Ne güzel çiçekli kırlardık..

Biz çocukken..

Rengarenk düş kanatlı kuşlardık..

Bir masalda saklanan..

Günahsız melekler..

Diye devam ediyor..

Bu hafta tam da çocuklarla ilgili yazı yazacağım, şarkı tam da bunun üzerine tesadüf düşüverdi.

Bende yaz geldi ya, hareket halindeyim, Bodrum'a gidip gelmeler, havaalanları, marketler, pazarlar, caddeler, kafeler falan filanlar.

Çocuklara bakıyorum, seyrediyorum, ister istemez.. Niye ister istemez, sen istemesen de rahatsız ediyorlar da ondan.

Hiç de Tarkan'ın anlattığı gibi, çocukluk demek masumiyet demek gibi durmuyor..

Kafe’de oturuyoruz, arka masadaki kız çocuğunu, beş kocaman insan zapt edemiyor.

Ne oturuyor, ne duruyor, benim sandalyeye vuruyor, ayağıma basıyor, bağırıyor çağırıyor..

“Bak diyor” annesi “teyze kızacak”.. “Ben senin çocuğunun teyzesi değilim ki” diyorum. “Sen terbiye et..” “Niye bu kadar acizsin diyorum.”

İçimden tabi.

Dışımdan nasıl söyleyeyim, kız çocuğundan korkuyorum.

Ve arkadaşlarımla konuşuyoruz, hepsi genç insanlar..

Çocuğun kötüsü olur mu diyoruz.. Herkes başına gelen çocuk hikayelerini anlatıyor.. Bir arkadaşım anlatıyor, iki çocuklu arkadaşının evine misafir gidiyor.

7 yaşındaki kız çocuğu, kulağına eğiliyor, seni bizim evden attıracağım, bak sana ne kötülük yapacağım diyor. Ve masadaki su dolu bardağı arkadaşımın yüzüne patlatıyor ve başlıyor ağlamaya.. Bana vurdu, ben de su attım yüzüne.. Anne geliyor, biliyor çocuğunun kötü bir çocuk ve yalancı olduğunu, o nedenle olay tatsız bir şekilde kapanıyor..

Herkes başına gelenleri, gördüklerini anlatıyor.. Dehşet içinde birbirimizi dinliyoruz.

Evet diyoruz, çocuğun kötüsü var..

Bu arada her dakika bir şeyler isteyen, tatmin olmayan, ağlayan çocukları izliyoruz.

Devamlı iç sıkıntısı geçiren mutsuz çocuklar.

Arsız ve yorgun çocuklar..

Büyüdüklerinde, olmayan güzel çocukluk anılarını uyduracaklar.
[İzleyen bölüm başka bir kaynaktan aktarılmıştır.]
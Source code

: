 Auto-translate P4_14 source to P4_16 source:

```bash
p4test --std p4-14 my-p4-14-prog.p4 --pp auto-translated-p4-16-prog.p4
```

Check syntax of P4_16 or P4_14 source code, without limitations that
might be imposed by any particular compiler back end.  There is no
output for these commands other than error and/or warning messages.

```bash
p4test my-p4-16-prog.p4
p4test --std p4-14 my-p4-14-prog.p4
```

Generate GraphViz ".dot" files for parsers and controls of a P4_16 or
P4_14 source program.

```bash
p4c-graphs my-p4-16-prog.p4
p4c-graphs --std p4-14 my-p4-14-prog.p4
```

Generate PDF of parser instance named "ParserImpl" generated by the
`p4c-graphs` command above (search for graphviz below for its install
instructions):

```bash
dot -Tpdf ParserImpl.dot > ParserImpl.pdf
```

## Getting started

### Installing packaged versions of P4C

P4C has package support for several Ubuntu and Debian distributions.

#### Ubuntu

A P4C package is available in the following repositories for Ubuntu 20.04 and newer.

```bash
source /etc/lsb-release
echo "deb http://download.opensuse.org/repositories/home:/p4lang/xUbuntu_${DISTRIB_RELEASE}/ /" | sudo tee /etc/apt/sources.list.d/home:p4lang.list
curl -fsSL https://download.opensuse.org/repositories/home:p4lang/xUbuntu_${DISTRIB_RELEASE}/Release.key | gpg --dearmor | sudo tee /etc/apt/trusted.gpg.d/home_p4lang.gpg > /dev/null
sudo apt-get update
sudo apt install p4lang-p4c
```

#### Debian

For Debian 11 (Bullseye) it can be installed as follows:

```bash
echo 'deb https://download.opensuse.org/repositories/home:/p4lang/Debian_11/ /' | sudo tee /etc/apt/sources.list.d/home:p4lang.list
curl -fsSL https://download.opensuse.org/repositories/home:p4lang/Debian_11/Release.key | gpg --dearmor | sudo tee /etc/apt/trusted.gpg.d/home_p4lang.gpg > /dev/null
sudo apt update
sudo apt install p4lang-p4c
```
Tarkan'ı da dinleyince, mutlu çocukluk efsanesi şarkılarda kaldı diyorum.

Çocukluk masumiyeti çok eskilerde kaldı diyorum...

Elinde ipad, bilmediği kalmayan çocuğun masumiyeti mi kalır?

Çocukluğundan geriye ne kalır?

Sonra, bir kırık aynaya bakarlar,

İşte bu! Senden geriye kalan derler.

Solgun yılların yoğun izi yüzünde..

Hayatı elinde biçare insan gibi kalırken..

Ben demiyorum bunları.....

Şarki diyor..

Ben ne diyorum..

Çocukluk hatıralarını en parıltılı yalanlarla anlatmaya devam et tatlım..

Funda'ya takılanlar...

... Özge Ulusoy'un güzellik sırları diye kocaman haber yapmışlar.. Sanki kimin umuru? Onun güzellik sırlarının bize faydası varmış gibi. Renkli nemlendirici kullanıyormuş, yüzünü mendille siliyormuş, eşek sütü sabunu kullanıyormuş.. Meyve asitli cilt bakımı yaptırıyormuş, salyangozlu maske yapıyormuş.. Eh bu güzellik bunlarla oluyormuş.. Allah aşkına bunlarla güzellik olur mu? Kandırmayın saf kadınları... Allah vergisi demek bu kadar zor mu?

... Artık Fransa'ya güneye Lavanta tarlalarına gitmek şımarıklığı bitmeli. Boşuna gidip fotoğraf çekmeyin.. Canım ülkemizde Isparta, Keçiborlu ilçesinin, Kuyucak köyünde lavanta üretiyorlar.. Alabildiğine kocaman tarlalar, Türkiye'de lavanta üretiminin yüzde 93’ünü karşılıyor... Şahane teyzeler var, tarlalarının başında. Lavantanın sakinleştirici etkisi var. Hadi gergin arkadaşlar, iyi gelir, ilk hedefiniz lavanta tarlaları olsun.